En ce qui concerne les modalités de la clause de RPA, l’arbitre a conclu que la convention définissait la notion d’endettement de manière « large » et que cette approche s’étendait à la définition d’« Endettement à la date de clôture » et à sa sous-définition de « Sociétés du groupe », dont la coentreprise était la première entité expressément désignée. Si les parties avaient eu l’intention d’exclure la dette de la coentreprise de la clause de RPA, elles auraient très bien pu le faire, a-t-il souligné. De toute évidence, elles n’avaient pas l’intention de le faire, vu le nombre d’exclusions à la définition d’« Endettement » qu’elles ont effectivement prévues. En somme, le « langage clair et sans équivoque » de la clause de RPA exigeait de déduire la dette de la coentreprise.
Quant aux arguments du vendeur selon lesquels d’autres dispositions de la convention venaient modifier le sens de la clause de RPA, l’arbitre a conclu que le vendeur avait échoué à chacune de ces tentatives en raison du « libellé clair » de la clause de RPA et de ses termes définis. À des fins d’interprétation, l’arbitre ne permettrait pas que des « dispositions différentes et essentiellement non liées » soient utilisées comme « porte de sortie » pour « modifier les définitions essentielles et les modalités économiques de l’entente commerciale entre les parties ». L’arbitre a également souligné que les parties avaient convenu d’un traitement sur mesure à l’égard de certaines modalités financières clés. Comme pour les exclusions particulières prévues à la définition d’« Endettement », l’attention portée aux termes tels que « Fonds de roulement » indique que les parties auraient expressément exclu la dette de la coentreprise de la clause de RPA si elles avaient eu l’intention de le faire.

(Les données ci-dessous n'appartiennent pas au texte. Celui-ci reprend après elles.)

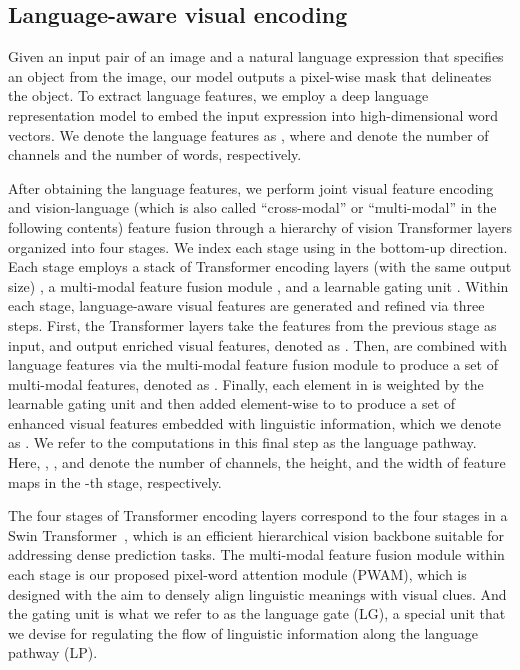 \documentclass[10pt,twocolumn,letterpaper]{article}
\begin{document}
\subsection{Language-aware visual encoding}
\label{sec:lave}
Given an input pair of an image and a natural language expression that specifies an object from the image, our model outputs a pixel-wise mask that delineates the object.
To extract language features, we employ a deep language representation model to embed the input expression into high-dimensional word vectors.
We denote the language features as , where  and  denote the number of channels and the number of words, respectively.

After obtaining the language features, we perform joint visual feature encoding and vision-language (which is also called ``cross-modal'' or ``multi-modal'' in the following contents) feature fusion through a hierarchy of vision Transformer layers organized into four stages. We index each stage using  in the bottom-up direction.
Each stage employs a stack of Transformer encoding layers (with the same output size) , a multi-modal feature fusion module , and a learnable gating unit .
Within each stage, language-aware visual features are generated and refined via three steps.
First, the Transformer layers  take the features from the previous stage as input, and output enriched visual features, denoted as .
Then,  are combined with language features  via the multi-modal feature fusion module  to produce a set of multi-modal features, denoted as .
Finally, each element in  is weighted by the learnable gating unit  and then added element-wise to  to produce a set of enhanced visual features embedded with linguistic information, which we denote as .
We refer to the computations in this final step as the language pathway.
Here, , , and  denote the number of channels, the height, and the width of feature maps in the -th stage, respectively.

The four stages of Transformer encoding layers correspond to the four stages in a Swin Transformer~\cite{Liu_2021_swin}, which is an efficient hierarchical vision backbone suitable for addressing dense prediction tasks.
The multi-modal feature fusion module within each stage is our proposed pixel-word attention module (PWAM), which is designed with the aim to densely align linguistic meanings with visual clues.
And the gating unit is what we refer to as the language gate (LG), a special unit that we devise for regulating the flow of linguistic information along the language pathway (LP).
\end{document}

Cette absence d’ambiguïté dans les modalités de la clause de RPA a amené l’arbitre à conclure que l’examen d’éléments de preuve extrinsèques au contrat n’était ni justifié ni admissible. De plus, l’arbitre a souligné que son interprétation du contrat « respectait » la « réalité de la relation d’affaires des parties », c’est-à-dire leur accord à une « transaction excluant l’encaisse et la dette ». L’arbitre a souligné que le vendeur avait « bénéficié » de sa part de la convention. Ainsi, le vendeur devait « supporter le fardeau » de permettre à l’acheteur de jouir de sa part. De même, l’arbitre a soulevé qu’étant donné le retrait complet de l’encaisse par le vendeur, celui-ci avait « tout de même reçu une contrepartie importante et concrète » de la vente.
Enfin, l’arbitre a constaté qu’il n’y avait « aucune preuve » que l’acheteur avait agi de mauvaise foi en ce qui a trait à la clause de RPA et de la préparation du relevé post-clôture. L’arbitre n’a pas non plus cru pertinent d’examiner si l’acheteur avait engagé des négociations franches ou si la convention devait être revue pour erreur, notant, entre autres, que « des témoins des deux parties ont déclaré à maintes reprises que les deux parties n’avaient tout simplement jamais discuté du traitement de la [dette de la coentreprise] dans le cadre de l’acquisition ».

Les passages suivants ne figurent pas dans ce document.